■ **TASK INSTRUCTIONS**
Reproduce every line of the listing as written, apart from the pictures.
######
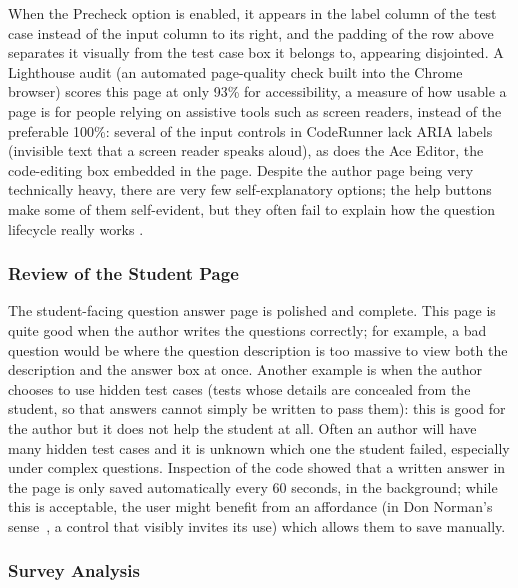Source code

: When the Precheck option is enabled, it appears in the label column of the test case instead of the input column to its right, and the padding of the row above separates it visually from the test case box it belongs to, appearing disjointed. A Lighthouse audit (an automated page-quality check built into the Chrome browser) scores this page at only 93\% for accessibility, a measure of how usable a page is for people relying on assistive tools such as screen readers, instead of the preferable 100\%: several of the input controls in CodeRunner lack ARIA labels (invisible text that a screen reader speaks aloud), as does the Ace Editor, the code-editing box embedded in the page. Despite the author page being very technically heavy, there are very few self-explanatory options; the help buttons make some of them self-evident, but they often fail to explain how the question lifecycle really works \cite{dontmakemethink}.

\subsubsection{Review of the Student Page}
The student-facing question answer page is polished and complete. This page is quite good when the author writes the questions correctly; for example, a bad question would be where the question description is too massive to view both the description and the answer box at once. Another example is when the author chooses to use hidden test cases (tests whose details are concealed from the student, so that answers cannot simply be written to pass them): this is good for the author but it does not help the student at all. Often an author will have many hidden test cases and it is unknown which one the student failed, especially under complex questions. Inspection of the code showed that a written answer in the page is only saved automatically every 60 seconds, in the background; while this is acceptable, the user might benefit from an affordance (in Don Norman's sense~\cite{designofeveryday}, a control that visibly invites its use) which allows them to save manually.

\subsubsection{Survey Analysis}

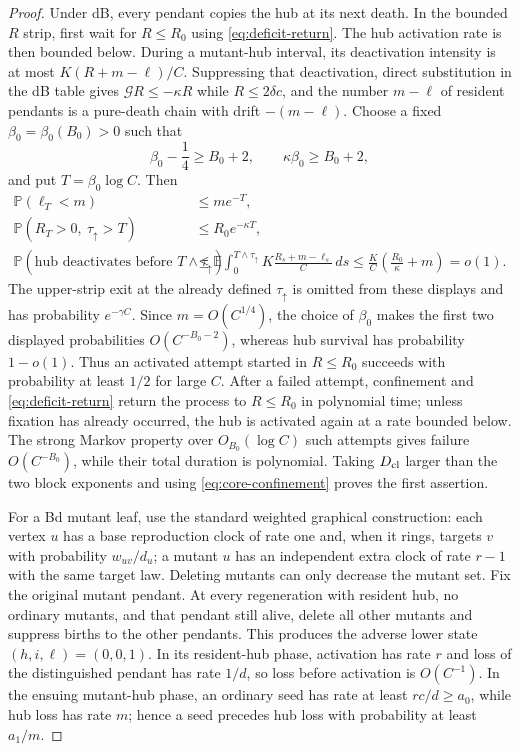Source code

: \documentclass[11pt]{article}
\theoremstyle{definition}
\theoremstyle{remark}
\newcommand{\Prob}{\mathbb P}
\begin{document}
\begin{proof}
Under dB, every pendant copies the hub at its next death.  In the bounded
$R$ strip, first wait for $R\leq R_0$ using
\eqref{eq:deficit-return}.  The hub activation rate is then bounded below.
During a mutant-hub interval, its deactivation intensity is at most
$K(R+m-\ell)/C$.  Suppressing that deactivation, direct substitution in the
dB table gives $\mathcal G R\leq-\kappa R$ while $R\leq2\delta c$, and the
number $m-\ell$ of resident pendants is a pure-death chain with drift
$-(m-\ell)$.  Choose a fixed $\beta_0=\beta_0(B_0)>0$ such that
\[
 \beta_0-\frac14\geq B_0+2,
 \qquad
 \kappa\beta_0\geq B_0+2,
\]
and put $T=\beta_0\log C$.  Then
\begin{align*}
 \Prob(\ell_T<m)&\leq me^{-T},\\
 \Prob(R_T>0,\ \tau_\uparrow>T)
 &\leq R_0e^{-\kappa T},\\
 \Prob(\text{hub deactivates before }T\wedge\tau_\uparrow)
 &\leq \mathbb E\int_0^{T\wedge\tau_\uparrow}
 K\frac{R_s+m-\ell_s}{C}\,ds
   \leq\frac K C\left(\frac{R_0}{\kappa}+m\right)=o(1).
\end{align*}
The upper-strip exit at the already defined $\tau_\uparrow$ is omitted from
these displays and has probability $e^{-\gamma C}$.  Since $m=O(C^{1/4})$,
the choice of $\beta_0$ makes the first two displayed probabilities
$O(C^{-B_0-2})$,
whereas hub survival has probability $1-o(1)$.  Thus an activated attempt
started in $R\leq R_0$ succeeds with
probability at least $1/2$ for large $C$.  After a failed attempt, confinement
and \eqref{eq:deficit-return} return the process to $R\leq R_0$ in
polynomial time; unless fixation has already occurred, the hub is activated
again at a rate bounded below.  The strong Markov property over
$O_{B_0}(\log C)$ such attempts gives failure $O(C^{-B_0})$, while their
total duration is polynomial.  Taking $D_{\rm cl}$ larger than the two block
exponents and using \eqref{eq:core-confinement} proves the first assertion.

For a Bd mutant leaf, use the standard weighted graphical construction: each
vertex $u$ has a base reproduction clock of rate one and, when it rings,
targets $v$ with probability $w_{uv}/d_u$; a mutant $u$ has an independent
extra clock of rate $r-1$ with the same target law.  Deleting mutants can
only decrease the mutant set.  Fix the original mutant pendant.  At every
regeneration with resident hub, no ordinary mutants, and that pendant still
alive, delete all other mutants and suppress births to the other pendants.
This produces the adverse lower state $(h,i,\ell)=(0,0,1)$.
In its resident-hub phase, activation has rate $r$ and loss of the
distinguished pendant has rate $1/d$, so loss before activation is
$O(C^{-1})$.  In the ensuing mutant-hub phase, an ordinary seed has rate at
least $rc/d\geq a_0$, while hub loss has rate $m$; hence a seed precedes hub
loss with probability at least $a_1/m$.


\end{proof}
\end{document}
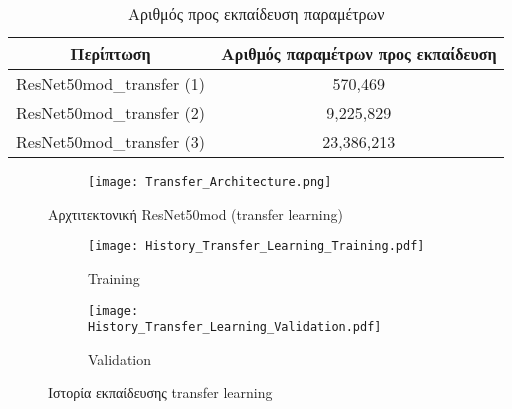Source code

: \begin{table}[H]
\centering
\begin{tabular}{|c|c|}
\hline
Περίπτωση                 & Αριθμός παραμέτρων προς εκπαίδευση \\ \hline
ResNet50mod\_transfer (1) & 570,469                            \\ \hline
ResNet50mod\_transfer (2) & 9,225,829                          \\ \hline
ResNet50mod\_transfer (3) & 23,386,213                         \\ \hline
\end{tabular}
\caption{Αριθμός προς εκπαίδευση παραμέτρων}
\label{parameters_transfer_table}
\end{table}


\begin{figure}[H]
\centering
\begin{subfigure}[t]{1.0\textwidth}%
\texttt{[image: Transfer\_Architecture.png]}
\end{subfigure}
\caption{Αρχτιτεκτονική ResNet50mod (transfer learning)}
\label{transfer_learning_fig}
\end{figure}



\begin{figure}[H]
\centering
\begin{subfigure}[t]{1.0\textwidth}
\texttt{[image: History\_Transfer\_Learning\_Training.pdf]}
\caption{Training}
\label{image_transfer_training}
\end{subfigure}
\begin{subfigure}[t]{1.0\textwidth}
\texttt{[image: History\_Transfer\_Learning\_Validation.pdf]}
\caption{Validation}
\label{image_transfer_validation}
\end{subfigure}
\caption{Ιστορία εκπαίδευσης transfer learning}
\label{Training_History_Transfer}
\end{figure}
######
■ **WRITTEN SOLUTION**
Source code

: When the Precheck option is enabled, it appears in the label column of the test case instead of the input column to its right, and the padding of the row above separates it visually from the test case box it belongs to, appearing disjointed. A Lighthouse audit (an automated page-quality check built into the Chrome browser) scores this page at only 93\% for accessibility, a measure of how usable a page is for people relying on assistive tools such as screen readers, instead of the preferable 100\%: several of the input controls in CodeRunner lack ARIA labels (invisible text that a screen reader speaks aloud), as does the Ace Editor, the code-editing box embedded in the page. Despite the author page being very technically heavy, there are very few self-explanatory options; the help buttons make some of them self-evident, but they often fail to explain how the question lifecycle really works \cite{dontmakemethink}.

\subsubsection{Review of the Student Page}
The student-facing question answer page is polished and complete. This page is quite good when the author writes the questions correctly; for example, a bad question would be where the question description is too massive to view both the description and the answer box at once. Another example is when the author chooses to use hidden test cases (tests whose details are concealed from the student, so that answers cannot simply be written to pass them): this is good for the author but it does not help the student at all. Often an author will have many hidden test cases and it is unknown which one the student failed, especially under complex questions. Inspection of the code showed that a written answer in the page is only saved automatically every 60 seconds, in the background; while this is acceptable, the user might benefit from an affordance (in Don Norman's sense~\cite{designofeveryday}, a control that visibly invites its use) which allows them to save manually.

\subsubsection{Survey Analysis}

Source code

: \documentclass[11pt]{article}
\theoremstyle{definition}
\theoremstyle{remark}
\newcommand{\Prob}{\mathbb P}
\begin{document}
\begin{proof}
Under dB, every pendant copies the hub at its next death.  In the bounded
$R$ strip, first wait for $R\leq R_0$ using
\eqref{eq:deficit-return}.  The hub activation rate is then bounded below.
During a mutant-hub interval, its deactivation intensity is at most
$K(R+m-\ell)/C$.  Suppressing that deactivation, direct substitution in the
dB table gives $\mathcal G R\leq-\kappa R$ while $R\leq2\delta c$, and the
number $m-\ell$ of resident pendants is a pure-death chain with drift
$-(m-\ell)$.  Choose a fixed $\beta_0=\beta_0(B_0)>0$ such that
\[
 \beta_0-\frac14\geq B_0+2,
 \qquad
 \kappa\beta_0\geq B_0+2,
\]
and put $T=\beta_0\log C$.  Then
\begin{align*}
 \Prob(\ell_T<m)&\leq me^{-T},\\
 \Prob(R_T>0,\ \tau_\uparrow>T)
 &\leq R_0e^{-\kappa T},\\
 \Prob(\text{hub deactivates before }T\wedge\tau_\uparrow)
 &\leq \mathbb E\int_0^{T\wedge\tau_\uparrow}
 K\frac{R_s+m-\ell_s}{C}\,ds
   \leq\frac K C\left(\frac{R_0}{\kappa}+m\right)=o(1).
\end{align*}
The upper-strip exit at the already defined $\tau_\uparrow$ is omitted from
these displays and has probability $e^{-\gamma C}$.  Since $m=O(C^{1/4})$,
the choice of $\beta_0$ makes the first two displayed probabilities
$O(C^{-B_0-2})$,
whereas hub survival has probability $1-o(1)$.  Thus an activated attempt
started in $R\leq R_0$ succeeds with
probability at least $1/2$ for large $C$.  After a failed attempt, confinement
and \eqref{eq:deficit-return} return the process to $R\leq R_0$ in
polynomial time; unless fixation has already occurred, the hub is activated
again at a rate bounded below.  The strong Markov property over
$O_{B_0}(\log C)$ such attempts gives failure $O(C^{-B_0})$, while their
total duration is polynomial.  Taking $D_{\rm cl}$ larger than the two block
exponents and using \eqref{eq:core-confinement} proves the first assertion.

For a Bd mutant leaf, use the standard weighted graphical construction: each
vertex $u$ has a base reproduction clock of rate one and, when it rings,
targets $v$ with probability $w_{uv}/d_u$; a mutant $u$ has an independent
extra clock of rate $r-1$ with the same target law.  Deleting mutants can
only decrease the mutant set.  Fix the original mutant pendant.  At every
regeneration with resident hub, no ordinary mutants, and that pendant still
alive, delete all other mutants and suppress births to the other pendants.
This produces the adverse lower state $(h,i,\ell)=(0,0,1)$.
In its resident-hub phase, activation has rate $r$ and loss of the
distinguished pendant has rate $1/d$, so loss before activation is
$O(C^{-1})$.  In the ensuing mutant-hub phase, an ordinary seed has rate at
least $rc/d\geq a_0$, while hub loss has rate $m$; hence a seed precedes hub
loss with probability at least $a_1/m$.


\end{proof}
\end{document}
Source code

: \begin{table}[H]
\centering
\begin{tabular}{|c|c|}
\hline
Περίπτωση                 & Αριθμός παραμέτρων προς εκπαίδευση \\ \hline
ResNet50mod\_transfer (1) & 570,469                            \\ \hline
ResNet50mod\_transfer (2) & 9,225,829                          \\ \hline
ResNet50mod\_transfer (3) & 23,386,213                         \\ \hline
\end{tabular}
\caption{Αριθμός προς εκπαίδευση παραμέτρων}
\label{parameters_transfer_table}
\end{table}


\begin{figure}[H]
\centering
\begin{subfigure}[t]{1.0\textwidth}%
\texttt{[image: Transfer\_Architecture.png]}
\end{subfigure}
\caption{Αρχτιτεκτονική ResNet50mod (transfer learning)}
\label{transfer_learning_fig}
\end{figure}



\begin{figure}[H]
\centering
\begin{subfigure}[t]{1.0\textwidth}
\texttt{[image: History\_Transfer\_Learning\_Training.pdf]}
\caption{Training}
\label{image_transfer_training}
\end{subfigure}
\begin{subfigure}[t]{1.0\textwidth}
\texttt{[image: History\_Transfer\_Learning\_Validation.pdf]}
\caption{Validation}
\label{image_transfer_validation}
\end{subfigure}
\caption{Ιστορία εκπαίδευσης transfer learning}
\label{Training_History_Transfer}
\end{figure}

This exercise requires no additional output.